Acórdão nº 1035/22.8 BESNT de Tribunal Central Administrativo Sul, 2023-10-12

Ano2023
Número Acordão1035/22.8 BESNT
ÓrgãoTribunal Central Administrativo Sul
I. RELATÓRIO

S..., LDA., intentou no Tribunal Administrativo e Fiscal de Sintra a presente acção administrativa de contencioso pré-contratual contra a T... – Transportes Metropolitanos de Lisboa, EMT, S.A. (Entidade Demandada) de declaração de ilegalidade dos artigos 4.º, n.º 3 e 15.º do Programa do Concurso e das cláusulas 1.ª, 3.ª, 4.ª e 35.ª do Caderno de Encargos do concurso público, designado por “Rede de Agentes de Venda de Títulos de Transporte Comercializados pela T... – Transportes Metropolitanos de Lisboa, EMT, S.A”.
O TAF de Sintra, por decisão de 13.12.2022, julgou-se incompetente em razão da matéria e determinou a remessa ao Juízo de Contratos Públicos do Tribunal Administrativo de Círculo de Lisboa, por ser o competente.
Por sentença de 24.03.2023, o TAC de Lisboa, decidiu julgar procedente a excepção dilatória de ilegitimidade activa e, em consequência, absolveu a Entidade Demandada da instância.
Inconformada a Autora, ora Recorrente, veio interpor recurso jurisdicional terminando a sua Alegação com as seguintes (extensas) conclusões:
Quanto ao objeto dos presentes autos:
A) Os presentes autos podem ser sumariados num pequeno parágrafo: a Autora, juntamente com centenas de outras empresas, presta um serviço à Entidade Demandada; a Entidade Demandada decidiu promover um concurso público tendo em vista regular a prestação daquele serviço; o concurso público foi formulado de tal forma que a Autora, juntamente com centenas de outras empresas, deixam de poder prestar esse serviço; aliás, o Concurso apenas poderia concluir com a escolha de uma única entidade porque só essa reunia os requisitos para concorrer.
É esta absoluta e absurda eliminação da concorrência, com prejuízo de quem atualmente presta o serviço e deixará de o poder fazer, que está em causa nos presentes autos.
B) A ação de contencioso pré-contratual visa a declaração de ilegalidade do n.º 3 do mesmo artigo 4.º do Programa do Concurso, do artigo 15.º do Programa do Concurso, assim como do n.º 2, da cláusula 1ª, do Caderno de Encargos e das cláusulas 3ª, 4ª e 35ª do Caderno de Encargos do concurso público, designado por “Rede de Agentes de Venda de títulos de transporte comercializados pela T... – Transportes Metropolitanos de Lisboa, EMT. S.A.”, criado pela T... – Transportes Metropolitanos de Lisboa, EMT. S.A..
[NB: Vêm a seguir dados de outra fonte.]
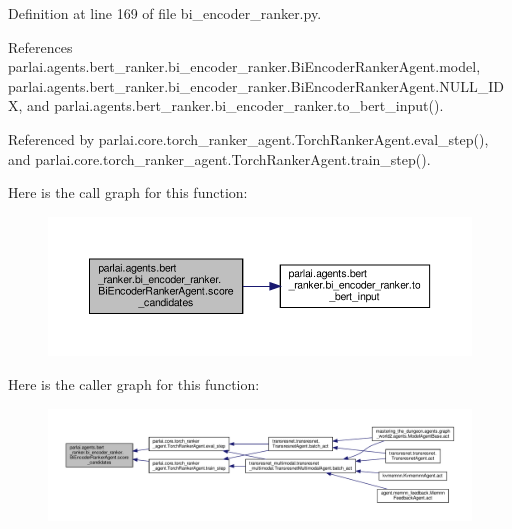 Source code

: Definition at line 169 of file bi\+\_\+encoder\+\_\+ranker.\+py.



References parlai.\+agents.\+bert\+\_\+ranker.\+bi\+\_\+encoder\+\_\+ranker.\+Bi\+Encoder\+Ranker\+Agent.\+model, parlai.\+agents.\+bert\+\_\+ranker.\+bi\+\_\+encoder\+\_\+ranker.\+Bi\+Encoder\+Ranker\+Agent.\+N\+U\+L\+L\+\_\+\+I\+DX, and parlai.\+agents.\+bert\+\_\+ranker.\+bi\+\_\+encoder\+\_\+ranker.\+to\+\_\+bert\+\_\+input().



Referenced by parlai.\+core.\+torch\+\_\+ranker\+\_\+agent.\+Torch\+Ranker\+Agent.\+eval\+\_\+step(), and parlai.\+core.\+torch\+\_\+ranker\+\_\+agent.\+Torch\+Ranker\+Agent.\+train\+\_\+step().

Here is the call graph for this function\+:
\nopagebreak
\begin{figure}[H]
\begin{center}
\leavevmode
\includegraphics[width=350pt]{classparlai_1_1agents_1_1bert__ranker_1_1bi__encoder__ranker_1_1BiEncoderRankerAgent_ac8141b70cff9c26b945d112ad53b035c_cgraph}
\end{center}
\end{figure}
Here is the caller graph for this function\+:
\nopagebreak
\begin{figure}[H]
\begin{center}
\leavevmode
\includegraphics[width=350pt]{classparlai_1_1agents_1_1bert__ranker_1_1bi__encoder__ranker_1_1BiEncoderRankerAgent_ac8141b70cff9c26b945d112ad53b035c_icgraph}
\end{center}
\end{figure}
\mbox{\label{classparlai_1_1agents_1_1bert__ranker_1_1bi__encoder__ranker_1_1BiEncoderRankerAgent_acdfa23a21c8364e7205093a5af51264f}} 
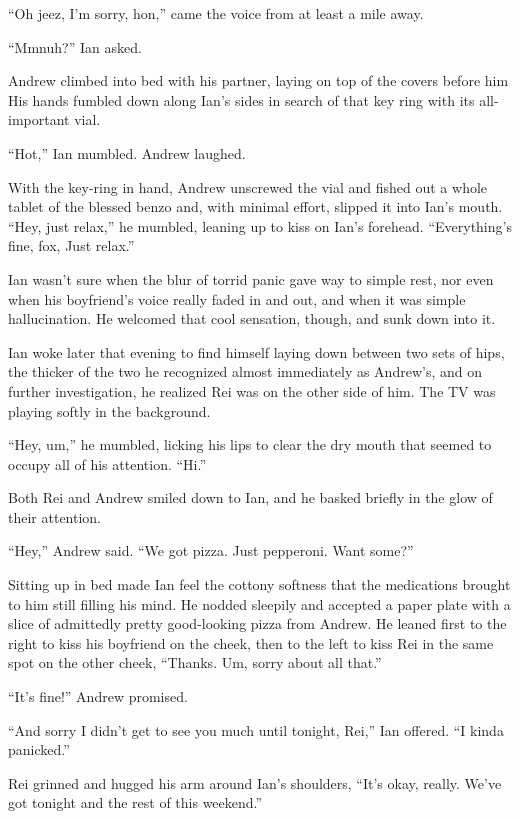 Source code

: \secdiv{}

``Oh jeez, I'm sorry, hon,'' came the voice from at least a mile away.

``Mmnuh?'' Ian asked.

Andrew climbed into bed with his partner, laying on top of the covers before him His hands fumbled down along Ian's sides in search of that key ring with its all-important vial.

``Hot,'' Ian mumbled. Andrew laughed.

With the key-ring in hand, Andrew unscrewed the vial and fished out a whole tablet of the blessed benzo and, with minimal effort, slipped it into Ian's mouth. ``Hey, just relax,'' he mumbled, leaning up to kiss on Ian's forehead. ``Everything's fine, fox, Just relax.''

Ian wasn't sure when the blur of torrid panic gave way to simple rest, nor even when his boyfriend's voice really faded in and out, and when it was simple hallucination. He welcomed that cool sensation, though, and sunk down into it.

\secdiv{}

Ian woke later that evening to find himself laying down between two sets of hips, the thicker of the two he recognized almost immediately as Andrew's, and on further investigation, he realized Rei was on the other side of him. The TV was playing softly in the background.

``Hey, um,'' he mumbled, licking his lips to clear the dry mouth that seemed to occupy all of his attention. ``Hi.''

Both Rei and Andrew smiled down to Ian, and he basked briefly in the glow of their attention.

``Hey,'' Andrew said. ``We got pizza. Just pepperoni. Want some?''

Sitting up in bed made Ian feel the cottony softness that the medications brought to him still filling his mind. He nodded sleepily and accepted a paper plate with a slice of admittedly pretty good-looking pizza from Andrew. He leaned first to the right to kiss his boyfriend on the cheek, then to the left to kiss Rei in the same spot on the other cheek, ``Thanks. Um, sorry about all that.''

``It's fine!'' Andrew promised.

``And sorry I didn't get to see you much until tonight, Rei,'' Ian offered. ``I kinda panicked.''

Rei grinned and hugged his arm around Ian's shoulders, ``It's okay, really. We've got tonight and the rest of this weekend.''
C) O referido concurso visa a celebração de um contrato de aquisição de serviços com vista a estabelecer e a operar uma Rede permanente, com um mínimo de 1500 (mil e quinhentos) de Agentes de Vendas que assegure a venda dos títulos de transporte comercializados pela T... - Transportes Metropolitanos de Lisboa, E.M.T., S.A., no valor de €730,000.00 (setecentos e trinta mil euros).

D) A Autora e ora Recorrente integra a vasta rede de agentes de vendas da P...i – entidade que prestava o mesmo serviço que se visa prestar com o contrato resultante do concurso público em causa.
Quanto ao mérito do recurso:
Síntese da decisão recorrida
E) A decisão recorrida julgou procedente a exceção de ilegitimidade ativa deduzida, tendo por isso absolvido a Entidade Demandada da instância, nos termos do disposto no artigo 87.º-B, n.º 1 e artigo 89.º, n.ºs 1, 2 e alínea e), do n.º 4, todos do CPTA.

F) O Saneador-Sentença considerou que “a Autora, para além de não se ter constituído como interessada no procedimento, não sendo, pois, concorrente, também não é prejudicada por qualquer das decisões concretas que, com base nas disposições que impugna do Programa do Procedimento e do Caderno de Encargos, venham a ser adotadas no seu decurso” (cfr. página 10 do Saneador-Sentença).

G) A Recorrente não pode deixar de discordar com o sentido da decisão recorrida, de procedência da exceção de ilegitimidade ativa, que parece fazer tábua rasa da doutrina de reconhecido mérito que o próprio Saneador-Sentença mobilizou.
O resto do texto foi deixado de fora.